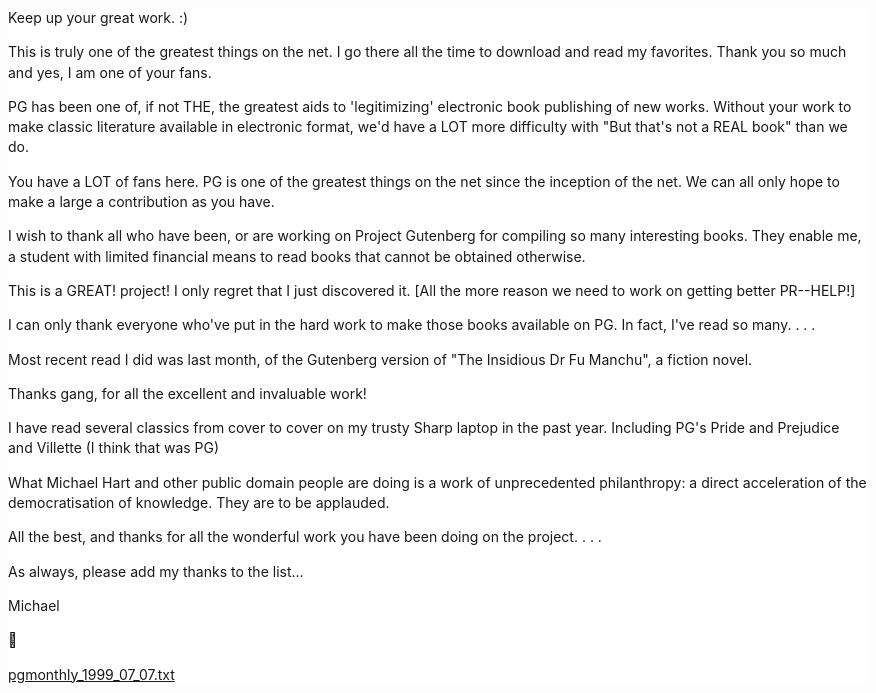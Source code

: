Keep up your great work.  :)

This is truly one of the greatest things on the net.  I go there all the
time to download and read my favorites.  Thank you so much and yes,
I am one of your fans.

PG has been one of, if not THE, the greatest aids to 'legitimizing'
electronic book publishing of new works.  Without your work to make
classic literature available in electronic format, we'd have a LOT
more difficulty with "But that's not a REAL book" than we do.

You have a LOT of fans here.  PG is one of the greatest things
on the net since the inception of the net.  We can all
only hope to make a large a contribution as you have.

I wish to thank all who have been, or are working on Project Gutenberg
for compiling so many interesting books.  They enable me, a student with
limited financial means to read books that cannot be obtained otherwise.

This is a GREAT! project! I only regret that I just discovered it.
[All the more reason we need to work on getting better PR--HELP!]

I can only thank everyone who've put in the hard work to make
those books available on PG.  In fact, I've read so many. . . .

Most recent read I did was last month, of the Gutenberg version
of "The Insidious Dr Fu Manchu", a fiction novel.

Thanks gang, for all the excellent and invaluable work!

I have read several classics from cover to cover on my trusty
Sharp laptop in the past year. Including PG's Pride and
Prejudice and Villette (I think that was PG)

What Michael Hart and other public domain people are doing is a
work of unprecedented philanthropy: a direct acceleration of
the democratisation of knowledge. They are to be applauded.

All the best, and thanks for all the wonderful
work you have been doing on the project. . . .

As always, please add my thanks to the list...

Michael




</pre>

<a href="/nl_archives/1989-2000/pgmonthly_1999_07_07.txt" target="_blank" rel="nofollow">pgmonthly_1999_07_07.txt</a>
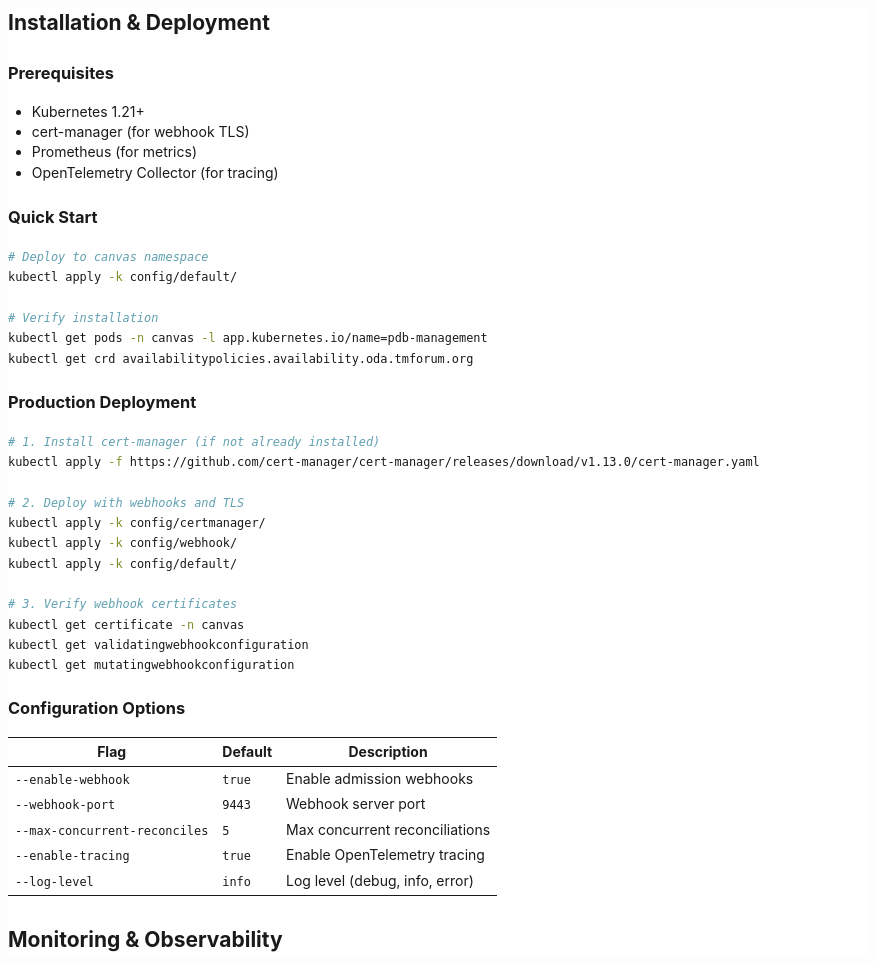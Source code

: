 ## Installation & Deployment

### Prerequisites

- Kubernetes 1.21+
- cert-manager (for webhook TLS)
- Prometheus (for metrics)
- OpenTelemetry Collector (for tracing)

### Quick Start

```bash
# Deploy to canvas namespace
kubectl apply -k config/default/

# Verify installation
kubectl get pods -n canvas -l app.kubernetes.io/name=pdb-management
kubectl get crd availabilitypolicies.availability.oda.tmforum.org
```

### Production Deployment

```bash
# 1. Install cert-manager (if not already installed)
kubectl apply -f https://github.com/cert-manager/cert-manager/releases/download/v1.13.0/cert-manager.yaml

# 2. Deploy with webhooks and TLS
kubectl apply -k config/certmanager/
kubectl apply -k config/webhook/
kubectl apply -k config/default/

# 3. Verify webhook certificates
kubectl get certificate -n canvas
kubectl get validatingwebhookconfiguration
kubectl get mutatingwebhookconfiguration
```

### Configuration Options

| Flag                          | Default | Description                    |
| ----------------------------- | ------- | ------------------------------ |
| `--enable-webhook`            | `true`  | Enable admission webhooks      |
| `--webhook-port`              | `9443`  | Webhook server port            |
| `--max-concurrent-reconciles` | `5`     | Max concurrent reconciliations |
| `--enable-tracing`            | `true`  | Enable OpenTelemetry tracing   |
| `--log-level`                 | `info`  | Log level (debug, info, error) |

## Monitoring & Observability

THE TASK:
Which of the lines above hold the word "things"? Copy each one.

TASK ANSWER:
This is truly one of the greatest things on the net.  I go there all the
You have a LOT of fans here.  PG is one of the greatest things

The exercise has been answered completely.